Four Indonesian Sailors Missing in Japan




Overwhelmed: The tsunami engulfs a residential area in Natori, Miyagi

(News Today) - Four Indonesian sailors are reported to have been missing after a 8.9-magnitude earthquake followed by a tsunami hit Japan last Friday, a minister said.

"We recently received news that the fate of the four Indonesian fishermen reportedly working on Kunimaru 3 ship are still unknown," Foreign Affairs Minister Marty Natalegawa said here on Sunday.

The minister said the four identified with their initials S (27), TS (30), RH (30) and AS (29) had their ship anchored in Shiogama city, Miyagi prefecture, when the earthquake and tsunami struck.

"The ship was found around 2.5 kilometers from the shore but the fishermen are missing," said the minister adding that Indonesian Embassy in Tokyo was still trying to find the missing Indonesians while the Foreign Affairs Ministry’s staff in Jakarta would soon contact the families of the poor fishermen.

Earlier, Japanese Police Chief Naoto Takeuchi stated Sunday the death toll from Japan`s devastating earthquake and tsunami was likely to exceed 10,000 in Miyagi prefecture alone.

Takeuchi, quoted by state broadcaster NHK, said he had "no doubt" of that number of fatalities in his prefecture -- the region hardest hit by Friday`s devastating natural disaster. The police said the death toll as of early Sunday had reached 688, with 642 missing and 1,570 injured.
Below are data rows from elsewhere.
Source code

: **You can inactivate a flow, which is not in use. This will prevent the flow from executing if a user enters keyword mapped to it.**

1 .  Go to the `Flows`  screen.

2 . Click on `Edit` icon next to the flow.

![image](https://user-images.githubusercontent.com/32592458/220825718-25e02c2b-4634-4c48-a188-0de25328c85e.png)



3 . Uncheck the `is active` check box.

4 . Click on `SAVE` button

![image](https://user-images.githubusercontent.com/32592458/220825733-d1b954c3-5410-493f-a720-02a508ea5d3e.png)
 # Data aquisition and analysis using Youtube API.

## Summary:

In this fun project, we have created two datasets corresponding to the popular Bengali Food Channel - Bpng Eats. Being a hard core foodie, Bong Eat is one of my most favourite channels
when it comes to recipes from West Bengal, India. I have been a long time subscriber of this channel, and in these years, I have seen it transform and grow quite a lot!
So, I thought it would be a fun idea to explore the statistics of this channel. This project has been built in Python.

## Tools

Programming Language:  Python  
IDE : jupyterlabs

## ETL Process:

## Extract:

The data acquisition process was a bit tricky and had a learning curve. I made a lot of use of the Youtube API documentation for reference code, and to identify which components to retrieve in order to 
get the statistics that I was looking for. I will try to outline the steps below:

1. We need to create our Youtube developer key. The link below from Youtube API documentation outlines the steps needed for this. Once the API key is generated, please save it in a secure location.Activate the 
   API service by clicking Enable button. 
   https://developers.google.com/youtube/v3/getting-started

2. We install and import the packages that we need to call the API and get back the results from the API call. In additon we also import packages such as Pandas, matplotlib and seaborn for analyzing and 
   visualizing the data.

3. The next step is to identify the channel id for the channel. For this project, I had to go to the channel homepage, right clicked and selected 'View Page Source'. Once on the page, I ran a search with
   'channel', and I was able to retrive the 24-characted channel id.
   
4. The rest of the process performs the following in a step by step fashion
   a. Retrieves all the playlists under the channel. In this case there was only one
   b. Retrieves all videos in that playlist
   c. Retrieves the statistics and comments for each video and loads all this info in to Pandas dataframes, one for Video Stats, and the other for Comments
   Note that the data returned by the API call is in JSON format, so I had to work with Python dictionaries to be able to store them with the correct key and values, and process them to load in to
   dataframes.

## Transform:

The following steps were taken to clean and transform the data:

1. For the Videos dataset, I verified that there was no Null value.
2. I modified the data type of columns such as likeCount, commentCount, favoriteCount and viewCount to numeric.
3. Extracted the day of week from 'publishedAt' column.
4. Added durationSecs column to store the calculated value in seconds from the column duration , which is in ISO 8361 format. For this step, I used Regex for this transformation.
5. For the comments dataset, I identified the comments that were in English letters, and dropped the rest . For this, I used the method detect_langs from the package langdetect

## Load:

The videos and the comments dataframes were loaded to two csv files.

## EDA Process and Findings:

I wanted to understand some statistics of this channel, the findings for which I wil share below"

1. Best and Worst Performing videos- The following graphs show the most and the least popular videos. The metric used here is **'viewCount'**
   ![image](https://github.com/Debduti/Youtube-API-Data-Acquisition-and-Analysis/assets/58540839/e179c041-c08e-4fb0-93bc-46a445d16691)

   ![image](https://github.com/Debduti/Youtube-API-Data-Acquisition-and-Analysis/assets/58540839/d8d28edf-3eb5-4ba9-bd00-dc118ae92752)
But this figure excluded 400-500 bodies found in two locations in northeast Japan, where the wall of water swept ashore. There are also reports that thousands of people were still unaccounted for. In the small port town of Minamisanriku, which was practically swept away, some 10,000 people were missing, NHK reported earlier.

Meanwhile, the US Geological Survey stated Japan`s recent massive earthquake, one of the strongest and largest ever recorded, appears to have moved the island by about eight feet (2.4 meters). The quake and its tectonic shift resulted from "thrust faulting" along the boundary of the Pacific and North America plates, according to the USGS.

The Pacific plate pushes under a far western wedge of the North America plate at a rate of about 3.3 inches (83 millimeters) per year, but a colossal earthquake can provide force to drastically move the plates, with catastrophic consequences.

"With an earthquake this large, you can get huge ground shifts," Earle said. "On the actual fault you can get 20 meters (65 feet) movement on the two sides of the fault."